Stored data
○ ○ ○ ○ ○

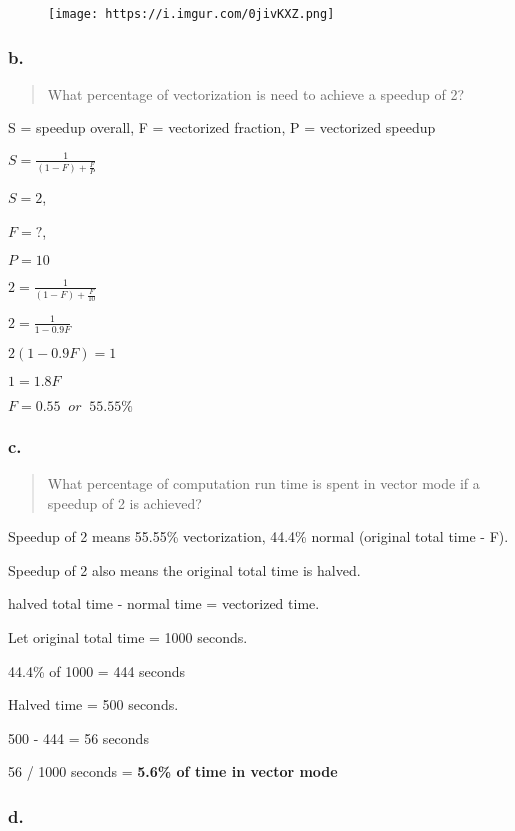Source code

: \documentclass[]{article}
\begin{document}
\begin{figure}
\centering
\texttt{[image: https://i.imgur.com/0jivKXZ.png]}
\caption{}
\end{figure}

\subsubsection{b.}\label{header-n5112}

\begin{quote}
What percentage of vectorization is need to achieve a speedup of 2?
\end{quote}

S = speedup overall, F = vectorized fraction, P = vectorized speedup

\(S = \frac{1}{(1-F) +\frac{F}{P}}\)

\(S = 2\),

\(F = ?\),

\(P = 10\)

\(2 = \frac{1}{(1-F) + \frac{F}{10}}\)

\(2 = \frac{1}{1-0.9F}\)

\(2(1-0.9F) = 1\)

\(1 = 1.8F\)

\(F = 0.55 \;\; or \;\;55.55\%\)

\subsubsection{c.}\label{header-n5136}

\begin{quote}
What percentage of computation run time is spent in vector mode if a
speedup of 2 is achieved?
\end{quote}

Speedup of 2 means 55.55\% vectorization, 44.4\% normal (original total
time - F).

Speedup of 2 also means the original total time is halved.

halved total time - normal time = vectorized time.

Let original total time = 1000 seconds.

44.4\% of 1000 = 444 seconds

Halved time = 500 seconds.

500 - 444 = 56 seconds

56 / 1000 seconds = \textbf{5.6\% of time in vector mode}

\subsubsection{d.}\label{header-n5156}
\end{document}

○ ○ ○ ○ ○

• [Exercise brief]: From the first line to the last, repeat the records exactly and skip the pictures.

• [Finished task]:
Source code

: \documentclass[]{article}
\begin{document}
\begin{figure}
\centering
\texttt{[image: https://i.imgur.com/0jivKXZ.png]}
\caption{}
\end{figure}

\subsubsection{b.}\label{header-n5112}

\begin{quote}
What percentage of vectorization is need to achieve a speedup of 2?
\end{quote}

S = speedup overall, F = vectorized fraction, P = vectorized speedup

\(S = \frac{1}{(1-F) +\frac{F}{P}}\)

\(S = 2\),

\(F = ?\),

\(P = 10\)

\(2 = \frac{1}{(1-F) + \frac{F}{10}}\)

\(2 = \frac{1}{1-0.9F}\)

\(2(1-0.9F) = 1\)

\(1 = 1.8F\)

\(F = 0.55 \;\; or \;\;55.55\%\)

\subsubsection{c.}\label{header-n5136}

\begin{quote}
What percentage of computation run time is spent in vector mode if a
speedup of 2 is achieved?
\end{quote}

Speedup of 2 means 55.55\% vectorization, 44.4\% normal (original total
time - F).

Speedup of 2 also means the original total time is halved.

halved total time - normal time = vectorized time.

Let original total time = 1000 seconds.

44.4\% of 1000 = 444 seconds

Halved time = 500 seconds.

500 - 444 = 56 seconds

56 / 1000 seconds = \textbf{5.6\% of time in vector mode}

\subsubsection{d.}\label{header-n5156}
\end{document}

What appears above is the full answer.